── EXERCISE MATERIAL ──

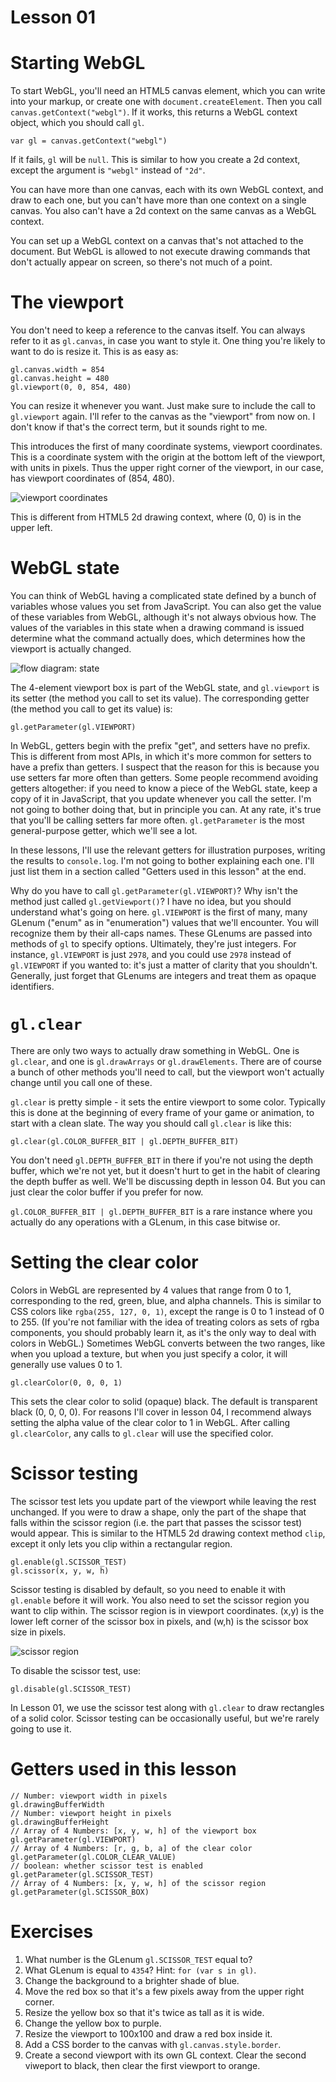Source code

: # Lesson 01

Starting WebGL
==============

To start WebGL, you'll need an HTML5 canvas element, which you can write into your markup, or create
one with `document.createElement`. Then you call `canvas.getContext("webgl")`. If it works, this
returns a WebGL context object, which you should call `gl`.

	var gl = canvas.getContext("webgl")

If it fails, `gl` will be `null`. This is similar to how you create a 2d context, except the
argument is `"webgl"` instead of `"2d"`.

You can have more than one canvas, each with its own WebGL context, and draw to each one, but you
can't have more than one context on a single canvas. You also can't have a 2d context on the same
canvas as a WebGL context.

You can set up a WebGL context on a canvas that's not attached to the document. But WebGL is allowed
to not execute drawing commands that don't actually appear on screen, so there's not much of a
point.

The viewport
============

You don't need to keep a reference to the canvas itself. You can always refer to it as `gl.canvas`,
in case you want to style it. One thing you're likely to want to do is resize it. This is as easy
as:

	gl.canvas.width = 854
	gl.canvas.height = 480
	gl.viewport(0, 0, 854, 480)

You can resize it whenever you want. Just make sure to include the call to `gl.viewport` again.
I'll refer to the canvas as the "viewport" from now on. I don't know if that's the correct term, but
it sounds right to me.

This introduces the first of many coordinate systems, viewport coordinates. This is a coordinate
system with the origin at the bottom left of the viewport, with units in pixels. Thus the upper
right corner of the viewport, in our case, has viewport coordinates of (854, 480).

![viewport coordinates](/lessons/img/viewport-coordinates.png?raw=true "viewport run from (0,0) in the lower left to (854, 480) in the upper right")

This is different from HTML5 2d drawing context, where (0, 0) is in the upper left.

WebGL state
===========

You can think of WebGL having a complicated state defined by a bunch of variables whose values you
set from JavaScript. You can also get the value of these variables from WebGL, although it's not
always obvious how. The values of the variables in this state when a drawing command is issued
determine what the command actually does, which determines how the viewport is actually changed.

![flow diagram: state](/lessons/img/flow-diagram-state.png?raw=true "the WebGL state is accessed via getters and setters")

The 4-element viewport box is part of the WebGL state, and `gl.viewport` is its setter (the method
you call to set its value). The corresponding getter (the method you call to get its value) is:

	gl.getParameter(gl.VIEWPORT)

In WebGL, getters begin with the prefix "get", and setters have no prefix. This is different from
most APIs, in which it's more common for setters to have a prefix than getters. I suspect that the
reason for this is because you use setters far more often than getters. Some people recommend
avoiding getters altogether: if you need to know a piece of the WebGL state, keep a copy of it in
JavaScript, that you update whenever you call the setter. I'm not going to bother doing that, but in
principle you can. At any rate, it's true that you'll be calling setters far more often.
`gl.getParameter` is the most general-purpose getter, which we'll see a lot.

In these lessons, I'll use the relevant getters for illustration purposes, writing the results to
`console.log`. I'm not going to bother explaining each one. I'll just list them in a section called
"Getters used in this lesson" at the end.

Why do you have to call `gl.getParameter(gl.VIEWPORT)`? Why isn't the method just called
`gl.getViewport()`? I have no idea, but you should understand what's going on here. `gl.VIEWPORT` is
the first of many, many GLenum ("enum" as in "enumeration") values that we'll encounter. You will
recognize them by their all-caps names. These GLenums are passed into methods of `gl` to specify
options. Ultimately, they're just integers. For instance, `gl.VIEWPORT` is just `2978`, and you
could use `2978` instead of `gl.VIEWPORT` if you wanted to: it's just a matter of clarity that you
shouldn't. Generally, just forget that GLenums are integers and treat them as opaque identifiers.

`gl.clear`
==========

There are only two ways to actually draw something in WebGL. One is `gl.clear`, and one is
`gl.drawArrays` or `gl.drawElements`. There are of course a bunch of other methods you'll need to
call, but the viewport won't actually change until you call one of these.

`gl.clear` is pretty simple - it sets the entire viewport to some color. Typically this is done at
the beginning of every frame of your game or animation, to start with a clean slate. The way you
should call `gl.clear` is like this:

	gl.clear(gl.COLOR_BUFFER_BIT | gl.DEPTH_BUFFER_BIT)

You don't need `gl.DEPTH_BUFFER_BIT` in there if you're not using the depth buffer, which we're not
yet, but it doesn't hurt to get in the habit of clearing the depth buffer as well. We'll be
discussing depth in lesson 04. But you can just clear the color buffer if you prefer for now.

`gl.COLOR_BUFFER_BIT | gl.DEPTH_BUFFER_BIT` is a rare instance where you actually do any operations
with a GLenum, in this case bitwise or.

Setting the clear color
=======================

Colors in WebGL are represented by 4 values that range from 0 to 1, corresponding to the red, green,
blue, and alpha channels. This is similar to CSS colors like `rgba(255, 127, 0, 1)`, except the
range is 0 to 1 instead of 0 to 255. (If you're not familiar with the idea of treating colors as
sets of rgba components, you should probably learn it, as it's the only way to deal with colors in
WebGL.) Sometimes WebGL converts between the two ranges, like when you upload a texture, but when
you just specify a color, it will generally use values 0 to 1.

	gl.clearColor(0, 0, 0, 1)

This sets the clear color to solid (opaque) black. The default is transparent black (0, 0, 0, 0).
For reasons I'll cover in lesson 04, I recommend always setting the alpha value of the clear color
to 1 in WebGL. After calling `gl.clearColor`, any calls to `gl.clear` will use the specified color.

Scissor testing
===============

The scissor test lets you update part of the viewport while leaving the rest unchanged. If you
were to draw a shape, only the part of the shape that falls within the scissor region (i.e. the part
that passes the scissor test) would appear. This is similar to the HTML5 2d drawing context method
`clip`, except it only lets you clip within a rectangular region.

	gl.enable(gl.SCISSOR_TEST)
	gl.scissor(x, y, w, h)

Scissor testing is disabled by default, so you need to enable it with `gl.enable` before it will
work. You also need to set the scissor region you want to clip within. The scissor region is in
viewport coordinates. (x,y) is the lower left corner of the scissor box in pixels, and (w,h) is the
scissor box size in pixels.

![scissor region](/lessons/img/scissor-region.png?raw=true "when scissor testing is enabled, objects drawn are clipped to the scissor region")

To disable the scissor test, use:

	gl.disable(gl.SCISSOR_TEST)

In Lesson 01, we use the scissor test along with `gl.clear` to draw rectangles of a solid color.
Scissor testing can be occasionally useful, but we're rarely going to use it.

Getters used in this lesson
===========================

	// Number: viewport width in pixels
	gl.drawingBufferWidth
	// Number: viewport height in pixels
	gl.drawingBufferHeight
	// Array of 4 Numbers: [x, y, w, h] of the viewport box
	gl.getParameter(gl.VIEWPORT)
	// Array of 4 Numbers: [r, g, b, a] of the clear color
	gl.getParameter(gl.COLOR_CLEAR_VALUE)
	// boolean: whether scissor test is enabled
	gl.getParameter(gl.SCISSOR_TEST)
	// Array of 4 Numbers: [x, y, w, h] of the scissor region
	gl.getParameter(gl.SCISSOR_BOX)

Exercises
=========

1. What number is the GLenum `gl.SCISSOR_TEST` equal to?
1. What GLenum is equal to `4354`? Hint: `for (var s in gl)`.
1. Change the background to a brighter shade of blue.
1. Move the red box so that it's a few pixels away from the upper right corner.
1. Resize the yellow box so that it's twice as tall as it is wide.
1. Change the yellow box to purple.
1. Resize the viewport to 100x100 and draw a red box inside it.
1. Add a CSS border to the canvas with `gl.canvas.style.border`.
1. Create a second viewport with its own GL context. Clear the second viweport to black, then clear
the first viewport to orange.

───

ABOUT THIS TASK:
Retype, in the same exact form, the lines of the material above from the line holding "WebGL.) Sometimes WebGL" through the line holding "This sets the".

RESULT BELOW:
WebGL.) Sometimes WebGL converts between the two ranges, like when you upload a texture, but when
you just specify a color, it will generally use values 0 to 1.

	gl.clearColor(0, 0, 0, 1)

This sets the clear color to solid (opaque) black. The default is transparent black (0, 0, 0, 0).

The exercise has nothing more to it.